As used in this specification, the term "processor" may refer to virtually any computing processing unit or device, including, but not limited to, a single-core processor; a single processor with software multi-threaded execution capability; a multi-core processor; a multi-core processor having software multi-thread execution capability; a multi-core processor having hardware multithreading; a parallel platform; and parallel platforms with distributed shared memory. Further, a processor may refer to an integrated circuit, an application specific integrated circuit, a digital signal processor, a field programmable gate array, a programmable logic controller, a complex programmable logic device, discrete gate or transistor logic, discrete hardware components, or any combination thereof designed to perform the functions and/or processes described herein.
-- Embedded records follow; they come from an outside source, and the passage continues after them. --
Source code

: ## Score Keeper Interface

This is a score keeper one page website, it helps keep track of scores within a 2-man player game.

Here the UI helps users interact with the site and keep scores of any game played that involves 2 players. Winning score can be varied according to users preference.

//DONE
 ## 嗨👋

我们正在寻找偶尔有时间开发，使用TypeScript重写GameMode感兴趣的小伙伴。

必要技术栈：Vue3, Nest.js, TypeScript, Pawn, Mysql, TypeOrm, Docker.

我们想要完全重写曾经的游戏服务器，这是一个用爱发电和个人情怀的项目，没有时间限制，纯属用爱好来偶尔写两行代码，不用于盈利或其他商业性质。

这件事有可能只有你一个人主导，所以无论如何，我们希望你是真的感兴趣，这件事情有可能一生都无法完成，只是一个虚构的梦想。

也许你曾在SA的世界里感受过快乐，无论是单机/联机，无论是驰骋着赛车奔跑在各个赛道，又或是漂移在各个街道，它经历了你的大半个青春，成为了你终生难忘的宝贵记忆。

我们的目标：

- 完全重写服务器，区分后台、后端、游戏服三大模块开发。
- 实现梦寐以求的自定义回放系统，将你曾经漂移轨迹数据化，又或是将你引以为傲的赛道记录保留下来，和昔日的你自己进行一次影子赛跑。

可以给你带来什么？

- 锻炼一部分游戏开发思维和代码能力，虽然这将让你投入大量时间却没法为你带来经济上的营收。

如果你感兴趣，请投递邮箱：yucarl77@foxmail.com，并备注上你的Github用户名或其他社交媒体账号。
Processors can utilize nanoscale architectures (such as, but not limited to, molecular and quantum dot based transistors, switches, and gates) to optimize space usage or enhance performance of mobile devices. A processor may also be implemented as a combination of computing processing units.
In the subject specification, terms such as "storage," "data store," "database," and substantially any other information storage component related to the operation and functionality of components and/or processes refer to "memory components," or entities embodied in "memory," or components including memory. Note that the memory components described herein can be either volatile memory or nonvolatile memory, or can include both volatile and nonvolatile memory.
By way of illustration, and not limitation, nonvolatile memory can be included in the memory, nonvolatile memory, disk storage, and storage devices, for example. Further, the non-volatile memory may be included in a read only memory, a programmable read only memory, an electrically erasable programmable read only memory, or a flash memory. Volatile memory may include random access memory that acts as external cache memory. By way of illustration and not limitation, RAM can take many forms, such as SDRAM, DRAM, SDRAM, DDR SDRAM, eSDRAM, SDRAM, and direct Rambus RAM. Moreover, the disclosed memory components of systems or methods herein are intended to comprise, without being limited to, comprising these and any other suitable types of memory.
Examples may include the subject matter of a concurrent communication system using multiple communication technologies, e.g., a method, an apparatus for performing the acts or blocks of a method, at least one machine readable medium including instructions which, when executed by a machine, cause the machine to perform the acts of the method or apparatus, in accordance with the embodiments and examples described herein.
Example 1 is an apparatus for a User Equipment (UE), comprising: a receive circuitry component configured to receive, via one or more Radio Resource Control (RRC) signals, a measgapcfig on a measurement gap configuration (measgappconfig) Information Element (IE) that controls measurements during a plurality of measurement gaps using carrier aggregation; and a control circuit component communicatively coupled to the receive circuit component configured to identify an increased number of measurement object Identifiers (IDs) (measObject) that identify a first plurality of frequency carriers to be measured more than a second plurality of frequency carriers of the plurality of frequency carriers, and a measurement gap pattern associated with the MeasGapConfig.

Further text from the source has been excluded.